The ping command seems to be the logical solution, but if I have to wait
for
the ping command to fail due to network time-out to indicate that the
remote
host is not available I've gained nothing over just letting my other
network
access commands time-out.

    Is there a way to execute ping wrapped in a timer - such as in a
subprocess
that gets killed by it's parent if it doesn't end within a practical
time interval?
It seems to me that that should work, but what I'm really looking for is

someone who would share code that has already been written.

    Much appreciated.

 
 
 

Canned "ping"

Post by Peter Smulder » Mon, 18 Jan 1999 04:00:00



>     Within a ksh script, I would like to first determine whether or not
> a remote
> host is alive before I attempt other network access to it, (file reads
> or writes).
> The ping command seems to be the logical solution, but if I have to wait
> for
> the ping command to fail due to network time-out to indicate that the
> remote
> host is not available I've gained nothing over just letting my other
> network
> access commands time-out.
>     Is there a way to execute ping wrapped in a timer - such as in a
> subprocess
> that gets killed by it's parent if it doesn't end within a practical
> time interval?
> It seems to me that that should work, but what I'm really looking for is
> someone who would share code that has already been written.
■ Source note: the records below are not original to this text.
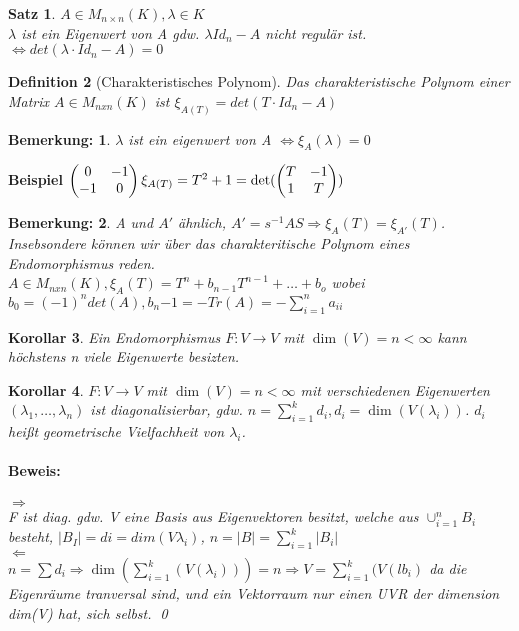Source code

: \documentclass{report}
\newcommand{\lb}{\lambda}
\theoremstyle{customrem}
\newtheorem*{bemerkung}{Bemerkung\textnormal:}
\theoremstyle{customdef}
\newtheorem{definition}{Definition}[chapter]
\newtheorem{korrolar}[definition]{Korollar}
\newtheorem{satz}[definition]{Satz}
\renewenvironment{proof}{\paragraph{Beweis: }}{\qed}
\theoremstyle{customenv}
\begin{document}
\begin{satz}
  \(A \in M_{n\times n}(K), \lb \in K\)\\
  \(\lb\) ist ein Eigenwert von A gdw. \(\lb Id_n - A\) nicht regul\"ar ist.
  \(\Leftrightarrow det(\lb \cdot Id_n -A) = 0\)
\end{satz}

\begin{definition}[Charakteristisches Polynom]
  Das charakteristische Polynom einer Matrix \(A \in M_{nxn}(K)\) ist 
  \(\xi_{A(T)} = det(T \cdot Id_n - A)\)
\end{definition}

\begin{bemerkung}
  \(\lb\) ist ein eigenwert von A \(\Leftrightarrow \xi_A(\lb) = 0\)
\end{bemerkung}

\textbf{Beispiel}
\(
  \begin{pmatrix}
   0 & -1\\
   -1 & 0
  \end{pmatrix}\\
  \xi_{A(T)} = T^2 + 1 = \det(
  \begin{pmatrix}
    T & -1\\
    1 & T
  \end{pmatrix}
  )
\)

\begin{bemerkung}
  A und \(A'\) \"ahnlich, \(A' = s^{-1}AS \Rightarrow \xi_A(T) = \xi_{A'}(T)\).
  Insebsondere k\"onnen wir \"uber das charakteritische Polynom eines
  Endomorphismus reden.\\
  \(A \in M_{nxn}(K), \xi_A(T) = T^n + b_{n-1} T^{n-1} + \dots + b_o\) wobei
  \(b_0 = (-1)^n det(A), b_n{-1} = - Tr(A) = - \sum_{i=1}^n a_{ii}\)
\end{bemerkung}

\begin{korrolar}
  Ein Endomorphismus \(F : V \to V\) mit \(\dim(V) = n < \infty\) kann
  h\"ochstens n viele Eigenwerte besizten.
\end{korrolar}

\begin{korrolar}
  \(F : V \to V\) mit \(\dim(V) = n < \infty\) mit verschiedenen Eigenwerten
  \((\lb_1, \dots, \lb_n)\) ist diagonalisierbar,  gdw. 
  \(n = \sum_{i=1}^k d_i, d_i = \dim(V(\lb_i))\). \(d_i\) hei\ss{}t geometrische
  Vielfachheit von \(\lb_i\).
  
  \begin{proof} \hfill\break
  \(\Rightarrow\)\\
  F ist diag. gdw. V eine Basis aus Eigenvektoren besitzt, welche aus
  \(\cup_{i=1}^n B_i\) besteht, \(|B_I| = di = dim(V\lb_i)\),
  \(n = |B| = \sum_{i=1}^k |B_i|\)\\
  \(\Leftarrow\)\\
    \(n = \sum d_i \Rightarrow \dim(\sum_{i=1}^k (V(\lb_i))) = n
    \Rightarrow V = \sum_{i=1}^k(V(lb_i)\) da die Eigenr\"aume tranversal sind,
     und ein Vektorraum nur einen UVR der dimension dim(V) hat, sich selbst.
  \end{proof}
\end{korrolar}
\end{document}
'fping' is the tool for you.
With it you can do things like:

 if fping -r1 -t100 -q $hostname ;then

where -r1 means 'try once', -t100 'timeout is 100 ms', -q 'no stdout output'

--
Peter

 
 
 

Canned "ping"

Post by Michael Wa » Tue, 19 Jan 1999 04:00:00


Quote:>    Is there a way to execute ping wrapped in a timer - such as in a
>subprocess
>that gets killed by it's parent if it doesn't end within a practical
>time interval?
>It seems to me that that should work, but what I'm really looking for is
>someone who would share code that has already been written.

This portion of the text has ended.